This set the pattern for the arrangements to come. To my (non-musician) ear, Giles’ had sought to pare down the melodies to their essence, often carried by the bass, but used by all instruments to build their solos. Sometimes the interplay was between the two guitarists, sometimes between the bass and one of them, at others between all three. At different times each player led, followed, responded, soloed, stood out, then together they picked up the theme again and took the piece to its close.

Supported by Roly’s encyclopaedic knowledge of the jazz canon, Giles introduced each number, acknowledging the composers / lyricists, giving some of the background (the film, the musical, the first or most famous artist to feature it, the 40’s ‘back to nature living’ Hollywood experiment behind Eder Ahbez’s Nature Boy etc.).  

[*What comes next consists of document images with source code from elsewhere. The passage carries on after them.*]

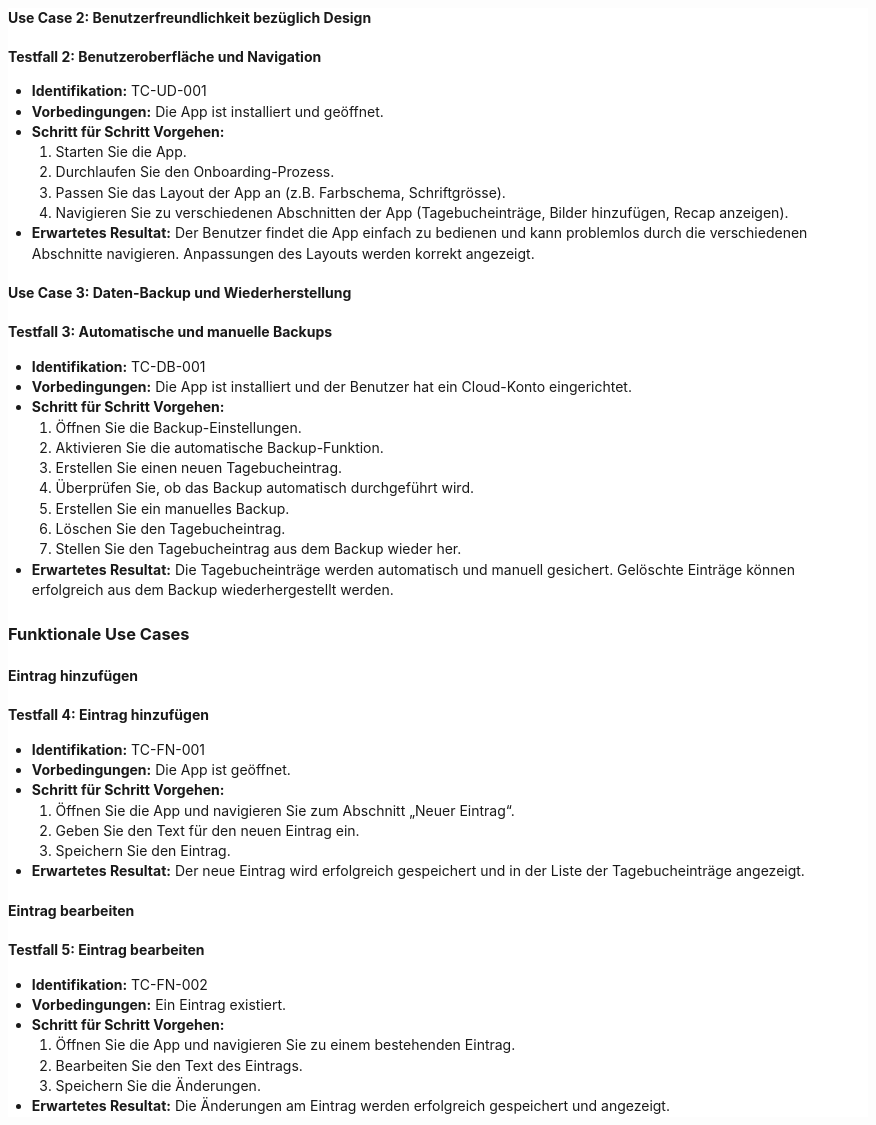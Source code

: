 #### Use Case 2: Benutzerfreundlichkeit bezüglich Design

**Testfall 2: Benutzeroberfläche und Navigation**

- **Identifikation:** TC-UD-001
- **Vorbedingungen:** Die App ist installiert und geöffnet.
- **Schritt für Schritt Vorgehen:**
    1.  Starten Sie die App.
    2.  Durchlaufen Sie den Onboarding-Prozess.
    3.  Passen Sie das Layout der App an (z.B. Farbschema, Schriftgrösse).
    4.  Navigieren Sie zu verschiedenen Abschnitten der App (Tagebucheinträge, Bilder hinzufügen, Recap anzeigen).
- **Erwartetes Resultat:** Der Benutzer findet die App einfach zu bedienen und kann problemlos durch die verschiedenen Abschnitte navigieren. Anpassungen des Layouts werden korrekt angezeigt.

#### Use Case 3: Daten-Backup und Wiederherstellung

**Testfall 3: Automatische und manuelle Backups**

- **Identifikation:** TC-DB-001
- **Vorbedingungen:** Die App ist installiert und der Benutzer hat ein Cloud-Konto eingerichtet.
- **Schritt für Schritt Vorgehen:**
    1.  Öffnen Sie die Backup-Einstellungen.
    2.  Aktivieren Sie die automatische Backup-Funktion.
    3.  Erstellen Sie einen neuen Tagebucheintrag.
    4.  Überprüfen Sie, ob das Backup automatisch durchgeführt wird.
    5.  Erstellen Sie ein manuelles Backup.
    6.  Löschen Sie den Tagebucheintrag.
    7.  Stellen Sie den Tagebucheintrag aus dem Backup wieder her.
- **Erwartetes Resultat:** Die Tagebucheinträge werden automatisch und manuell gesichert. Gelöschte Einträge können erfolgreich aus dem Backup wiederhergestellt werden.

### Funktionale Use Cases

#### Eintrag hinzufügen

**Testfall 4: Eintrag hinzufügen**

- **Identifikation:** TC-FN-001
- **Vorbedingungen:** Die App ist geöffnet.
- **Schritt für Schritt Vorgehen:**
    1.  Öffnen Sie die App und navigieren Sie zum Abschnitt „Neuer Eintrag“.
    2.  Geben Sie den Text für den neuen Eintrag ein.
    3.  Speichern Sie den Eintrag.
- **Erwartetes Resultat:** Der neue Eintrag wird erfolgreich gespeichert und in der Liste der Tagebucheinträge angezeigt.

#### Eintrag bearbeiten

**Testfall 5: Eintrag bearbeiten**

- **Identifikation:** TC-FN-002
- **Vorbedingungen:** Ein Eintrag existiert.
- **Schritt für Schritt Vorgehen:**
    1.  Öffnen Sie die App und navigieren Sie zu einem bestehenden Eintrag.
    2.  Bearbeiten Sie den Text des Eintrags.
    3.  Speichern Sie die Änderungen.
- **Erwartetes Resultat:** Die Änderungen am Eintrag werden erfolgreich gespeichert und angezeigt.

Then the music. Nature Boy, Cole Porter’s Love for Sale, Giles’ own Everything \was Beautiful,  Jerome Kern and Otto Harbach’s Yesterdays, Johnny Green’s Body and Soul, Fragos/Baker/Gasparre’s I Hear a Rhapsody, they were all vehicles for skilled arrangements, lyrical exposition, intense interplay and inspired improvisation, leaving the audience fully engaged, enthralled and warmly appreciative. There were two more compositions by the guitarists, Roly Veitch’s WT Blues, and Giles’ Billie’s Blues, both executed with the same freshness and invention as the standards and fully able to stand alongside them. (WT (Blues) stands for ‘Whole Tone’ as in whole tone scale, described by Giles as “made up of six notes with each note being a tone apart. It can sound quite restless because it doesn’t have a clear tonal centre, as compared to, for example, a major scale”. So enlightenment as well as musical inspiration for the audience!)
 
Billie’s Blues was to be the closer, but the audience wanted more, so the trio obliged with a full-length Alone Together (by Arthur Schwarz and Howard Dietz for the 1932 Broadway musical Flying Colours). For me the only disappointment was that Roly didn’t break into song at any point, but that in no way detracts from the quality or enjoyment of an excellent performance way to spend an early spring lunchtime.